◆ WHAT THE EXERCISE ASKS: Below are the records; copy each line in which "unitaries" occurs.

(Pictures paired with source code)

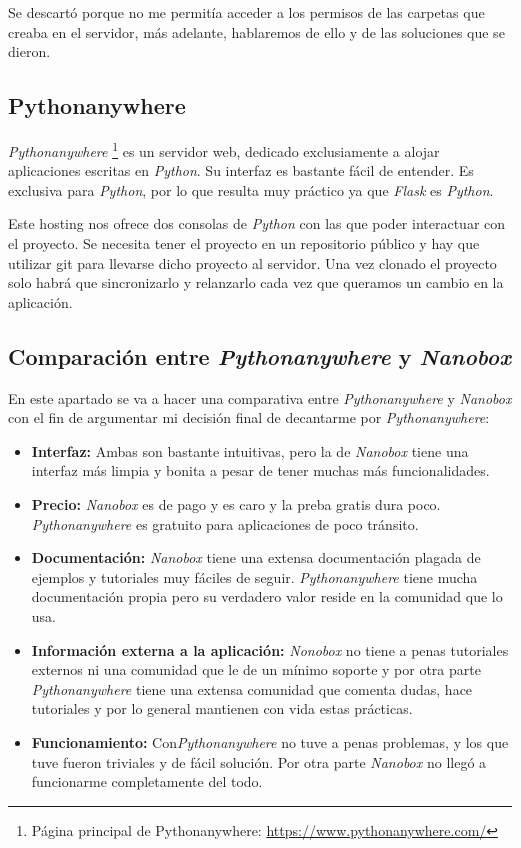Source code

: Se descartó porque no me permitía acceder a los permisos de las carpetas que creaba en el servidor, más adelante, hablaremos de ello y de las soluciones que se dieron.

\subsection{Pythonanywhere}
\textit{Pythonanywhere} \footnote{Página principal de Pythonanywhere: \url{https://www.pythonanywhere.com/}} es un servidor web, dedicado exclusiamente a alojar aplicaciones escritas en \textit{Python}. Su interfaz es bastante fácil de entender. Es exclusiva para \textit{Python}, por lo que resulta muy práctico ya que \textit{Flask} es \textit{Python}.

Este hosting nos ofrece dos consolas de \textit{Python} con las que poder interactuar con el proyecto. Se necesita tener el proyecto en un repositorio público y hay que utilizar git para llevarse dicho proyecto al servidor. Una vez clonado el proyecto solo habrá que sincronizarlo y relanzarlo cada vez que queramos un cambio en la aplicación.


\subsection{Comparación entre \textit{Pythonanywhere} y \textit{Nanobox}}
En este apartado se va a hacer una comparativa entre \textit{Pythonanywhere} y \textit{Nanobox} con el fin de argumentar mi decisión final de decantarme por \textit{Pythonanywhere}:

\begin{itemize}
	\item \textbf{Interfaz:} Ambas son bastante intuitivas, pero la de \textit{Nanobox} tiene una interfaz más limpia y bonita a pesar de tener muchas más funcionalidades.
	
	\item \textbf{Precio:} \textit{Nanobox} es de pago y es caro y la preba gratis dura poco. \textit{Pythonanywhere} es gratuito para aplicaciones de poco tránsito.
	
	\item \textbf{Documentación:} \textit{Nanobox} tiene una extensa documentación plagada de ejemplos y tutoriales muy fáciles de seguir. \textit{Pythonanywhere} tiene mucha documentación propia pero su verdadero valor reside en la comunidad que lo usa.
	
	\item \textbf{Información externa a la aplicación:} \textit{Nonobox} no tiene a penas tutoriales externos ni una comunidad que le de un mínimo soporte y por otra parte \textit{Pythonanywhere} tiene una extensa comunidad que comenta dudas, hace tutoriales y por lo general mantienen con vida estas prácticas.
	
	\item \textbf{Funcionamiento:} Con\textit{Pythonanywhere} no tuve a penas problemas, y los que tuve fueron triviales y de fácil solución. Por otra parte \textit{Nanobox} no llegó a funcionarme completamente del todo.
	
\end{itemize}

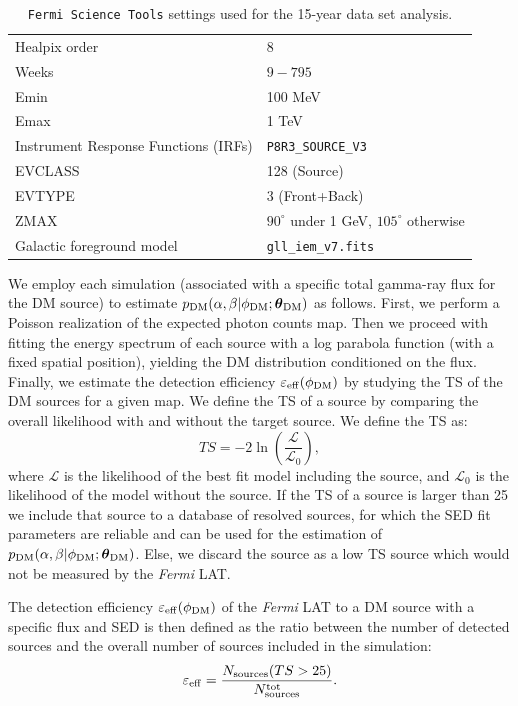 \documentclass[12pt, a4paper]{article}
\newcommand{\Fermi}{{\sl Fermi}}
\newcommand{\be}{\begin{equation}}
\newcommand{\ee}{\end{equation}}
\newcommand{\btheta}{\boldsymbol{\theta}}
\begin{document}
\begin{table}[t]
\centering
\begin{tabular}{ | l| l|  }
\hline
Healpix order & 8\\ 
Weeks & $9-795$\\ 
Emin & 100 MeV\\
Emax & 1 TeV\\
Instrument Response Functions (IRFs) & \texttt{P8R3\_SOURCE\_V3} \\
EVCLASS & 128 (Source)\\ 
EVTYPE & 3 (Front+Back)\\
ZMAX & $90^\circ$ under 1 GeV, $105^\circ$ otherwise\\
Galactic foreground model & \verb|gll_iem_v7.fits| \\
\hline
\end{tabular}
\caption{\texttt{Fermi Science Tools} settings used for the 15-year data set analysis.}
\label{tab:settings}
\end{table}

We employ each simulation (associated with a specific total gamma-ray flux for the DM source) to estimate $p_{\rm DM}(\alpha,\beta|\phi_{\rm DM};\btheta_{\rm DM})$ as follows.
First, we perform a Poisson realization of the expected photon counts map.
Then we proceed with fitting the energy spectrum of each source with a log parabola function (with a fixed spatial position), yielding the DM distribution conditioned on the flux.
Finally, we estimate the detection efficiency $\varepsilon_{\rm eff}(\phi_{\rm DM})$ by studying the TS of the DM sources for a given map. We define the TS of a source by comparing the overall likelihood with and without the target source. We define the TS as:
\begin{equation}
TS = -2\ln\left(\frac{\mathcal{L}}{\mathcal{L}_0}\right),
\end{equation}
where $\mathcal{L}$ is the likelihood of the best fit model including the source, and $\mathcal{L}_0$ is the likelihood of the model without the source. 
If the TS of a source is larger than 25 we include that source to a database of resolved sources, for which the SED fit parameters are reliable and can be used for the estimation of $p_{\rm DM}(\alpha,\beta|\phi_{\rm DM};\btheta_{\rm DM})$. Else, we discard the source as a low TS source which would not be measured by the {\Fermi} LAT.

The detection efficiency $\varepsilon_{\rm eff}(\phi_{\rm DM})$ of the {\Fermi} LAT to a DM source with a specific flux and SED is then defined as the ratio between the number of detected sources and the overall number of sources included in the simulation: 
\be
\varepsilon_{\rm eff} = \frac{N_{\rm sources}(TS>25)}{N_{\rm sources}^{\rm tot}}.
\ee
\end{document}

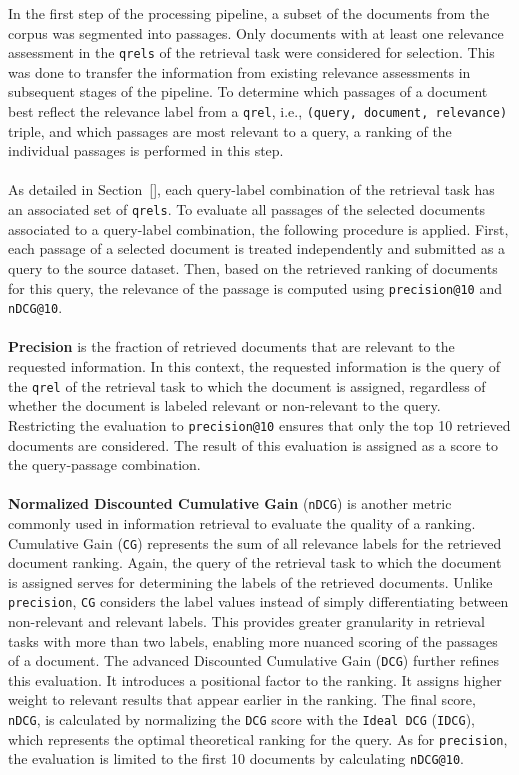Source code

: In the first step of the processing pipeline, a subset of the documents from the corpus was segmented into passages. Only documents with at least one relevance assessment in the \texttt{qrels} of the retrieval task were considered for selection. This was done to transfer the information from existing relevance assessments in subsequent stages of the pipeline. To determine which passages of a document best reflect the relevance label from a \texttt{qrel}, i.e., \texttt{(query, document, relevance)} triple, and which passages are most relevant to a query, a ranking of the individual passages is performed in this step.
\\\\
As detailed in Section~[], each query-label combination of the retrieval task has an associated set of \texttt{qrels}. To evaluate all passages of the selected documents associated to a query-label combination, the following procedure is applied. First, each passage of a selected document is treated independently and submitted as a query to the source dataset. Then, based on the retrieved ranking of documents for this query, the relevance of the passage is computed using \texttt{precision@10} and \texttt{nDCG@10}.
\\\\
\textbf{Precision} is the fraction of retrieved documents that are relevant to the requested information. In this context, the requested information is the query of the \texttt{qrel} of the retrieval task to which the document is assigned, regardless of whether the document is labeled relevant or non-relevant to the query. Restricting the evaluation to \texttt{precision@10} ensures that only the top 10 retrieved documents are considered. The result of this evaluation is assigned as a score to the query-passage combination.
\\\\
\textbf{Normalized Discounted Cumulative Gain} (\texttt{nDCG}) is another metric commonly used in information retrieval to evaluate the quality of a ranking. Cumulative Gain (\texttt{CG}) represents the sum of all relevance labels for the retrieved document ranking. Again, the query of the retrieval task to which the document is assigned serves for determining the labels of the retrieved documents. Unlike \texttt{precision}, \texttt{CG} considers the label values instead of simply differentiating between non-relevant and relevant labels. This provides greater granularity in retrieval tasks with more than two labels, enabling more nuanced scoring of the passages of a document. The advanced Discounted Cumulative Gain (\texttt{DCG}) further refines this evaluation. It introduces a positional factor to the ranking. It assigns higher weight to relevant results that appear earlier in the ranking. The final score, \texttt{nDCG}, is calculated by normalizing the \texttt{DCG} score with the \texttt{Ideal DCG} (\texttt{IDCG}), which represents the optimal theoretical ranking for the query. As for \texttt{precision}, the evaluation is limited to the first 10 documents by calculating \texttt{nDCG@10}.
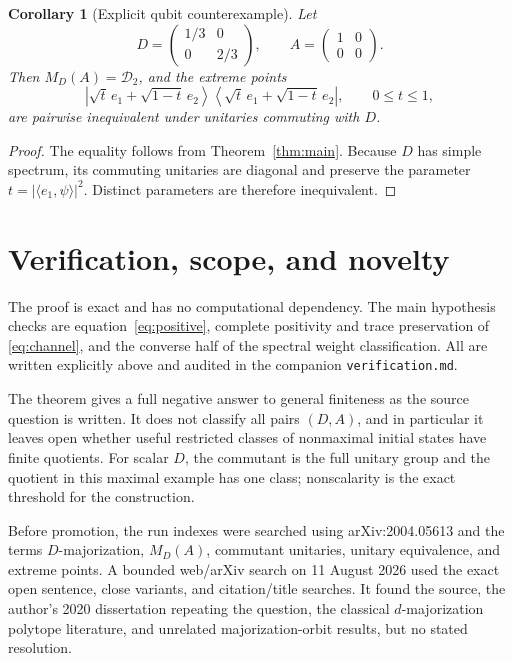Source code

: \documentclass[11pt]{article}
\newcommand{\Dens}{\mathcal D}
\newtheorem{corollary}{Corollary}
\begin{document}
\begin{corollary}[Explicit qubit counterexample]\label{cor:qubit}
Let
\[
 D=\begin{pmatrix}1/3&0\\0&2/3\end{pmatrix},
 \qquad
 A=\begin{pmatrix}1&0\\0&0\end{pmatrix}.
\]
Then \(M_D(A)=\Dens_2\), and the extreme points
\[
 \left|\sqrt t\,e_1+\sqrt{1-t}\,e_2\right\rangle
 \left\langle\sqrt t\,e_1+\sqrt{1-t}\,e_2\right|,
 \qquad 0\le t\le1,
\]
are pairwise inequivalent under unitaries commuting with \(D\).
\end{corollary}

\begin{proof}
The equality follows from Theorem~\ref{thm:main}.  Because \(D\) has simple
spectrum, its commuting unitaries are diagonal and preserve the parameter
\(t=|\langle e_1,\psi\rangle|^2\).  Distinct parameters are therefore
inequivalent.
\end{proof}

\section{Verification, scope, and novelty}

The proof is exact and has no computational dependency.  The main hypothesis
checks are equation~\eqref{eq:positive}, complete positivity and trace
preservation of \eqref{eq:channel}, and the converse half of the spectral
weight classification.  All are written explicitly above and audited in the
companion \texttt{verification.md}.

The theorem gives a full negative answer to general finiteness as the source
question is written.  It does not classify all pairs \((D,A)\), and in
particular it leaves open whether useful restricted classes of nonmaximal
initial states have finite quotients.  For scalar \(D\), the commutant is the
full unitary group and the quotient in this maximal example has one class;
nonscalarity is the exact threshold for the construction.

Before promotion, the run indexes were searched using arXiv:2004.05613 and
the terms \(D\)-majorization, \(M_D(A)\), commutant unitaries, unitary
equivalence, and extreme points.  A bounded web/arXiv search on 11 August 2026
used the exact open sentence, close variants, and citation/title searches.
It found the source, the author's 2020 dissertation repeating the question,
the classical \(d\)-majorization polytope literature, and unrelated
majorization-orbit results, but no stated resolution.
\end{document}
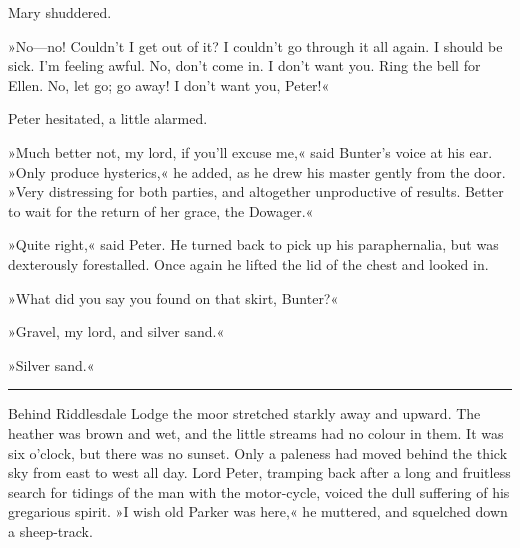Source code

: Mary shuddered.

»No—no! Couldn't I get out of it? I couldn't go through it all again.  I should be sick. I'm feeling awful. No, don't come in. I don't want you. Ring the bell for Ellen. No, let go; go away! I don't want you, Peter!«

Peter hesitated, a little alarmed.

»Much better not, my lord, if you'll excuse me,« said Bunter's voice at his ear. »Only produce hysterics,« he added, as he drew his master gently from the door. »Very distressing for both parties, and altogether unproductive of results. Better to wait for the return of her grace, the Dowager.«

»Quite right,« said Peter. He turned back to pick up his paraphernalia, but was dexterously forestalled. Once again he lifted the lid of the chest and looked in.

»What did you say you found on that skirt, Bunter?«

»Gravel, my lord, and silver sand.«

»Silver sand.«

\noindent\hfil\rule{0.5\textwidth}{.4pt}\hfil

Behind Riddlesdale Lodge the moor stretched starkly away and upward.  The heather was brown and wet, and the little streams had no colour in them. It was six o'clock, but there was no sunset. Only a paleness had moved behind the thick sky from east to west all day. Lord Peter, tramping back after a long and fruitless search for tidings of the man with the motor-cycle, voiced the dull suffering of his gregarious spirit. »I wish old Parker was here,« he muttered, and squelched down a sheep-track.

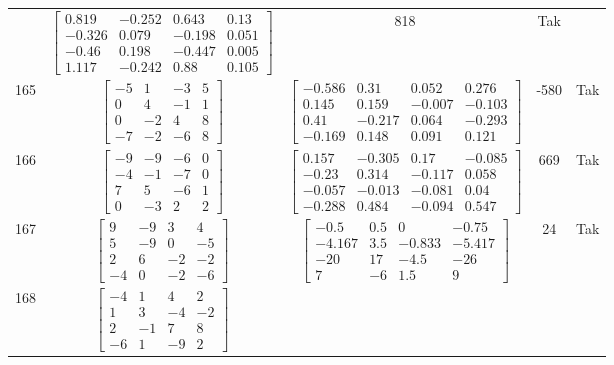 \documentclass[a4paper,12pt]{article}
\begin{document}
\begin{tabular}{c c c c c}
&
$\begin{bmatrix} 0.819 & -0.252 & 0.643 & 0.13 \\ -0.326 & 0.079 & -0.198 & 0.051 \\ -0.46 & 0.198 & -0.447 & 0.005 \\ 1.117 & -0.242 & 0.88 & 0.105 \end{bmatrix}$
&
818
&
Tak
\\
165
&
$\begin{bmatrix} -5 & 1 & -3 & 5 \\ 0 & 4 & -1 & 1 \\ 0 & -2 & 4 & 8 \\ -7 & -2 & -6 & 8 \end{bmatrix}$
&
$\begin{bmatrix} -0.586 & 0.31 & 0.052 & 0.276 \\ 0.145 & 0.159 & -0.007 & -0.103 \\ 0.41 & -0.217 & 0.064 & -0.293 \\ -0.169 & 0.148 & 0.091 & 0.121 \end{bmatrix}$
&
-580
&
Tak
\\
166
&
$\begin{bmatrix} -9 & -9 & -6 & 0 \\ -4 & -1 & -7 & 0 \\ 7 & 5 & -6 & 1 \\ 0 & -3 & 2 & 2 \end{bmatrix}$
&
$\begin{bmatrix} 0.157 & -0.305 & 0.17 & -0.085 \\ -0.23 & 0.314 & -0.117 & 0.058 \\ -0.057 & -0.013 & -0.081 & 0.04 \\ -0.288 & 0.484 & -0.094 & 0.547 \end{bmatrix}$
&
669
&
Tak
\\
167
&
$\begin{bmatrix} 9 & -9 & 3 & 4 \\ 5 & -9 & 0 & -5 \\ 2 & 6 & -2 & -2 \\ -4 & 0 & -2 & -6 \end{bmatrix}$
&
$\begin{bmatrix} -0.5 & 0.5 & 0 & -0.75 \\ -4.167 & 3.5 & -0.833 & -5.417 \\ -20 & 17 & -4.5 & -26 \\ 7 & -6 & 1.5 & 9 \end{bmatrix}$
&
24
&
Tak
\\
168
&
$\begin{bmatrix} -4 & 1 & 4 & 2 \\ 1 & 3 & -4 & -2 \\ 2 & -1 & 7 & 8 \\ -6 & 1 & -9 & 2 \end{bmatrix}$

\end{tabular}
\end{document}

◆ RESPONSE FOR THIS EXERCISE:
are pairwise inequivalent under unitaries commuting with \(D\).
spectrum, its commuting unitaries are diagonal and preserve the parameter
the terms \(D\)-majorization, \(M_D(A)\), commutant unitaries, unitary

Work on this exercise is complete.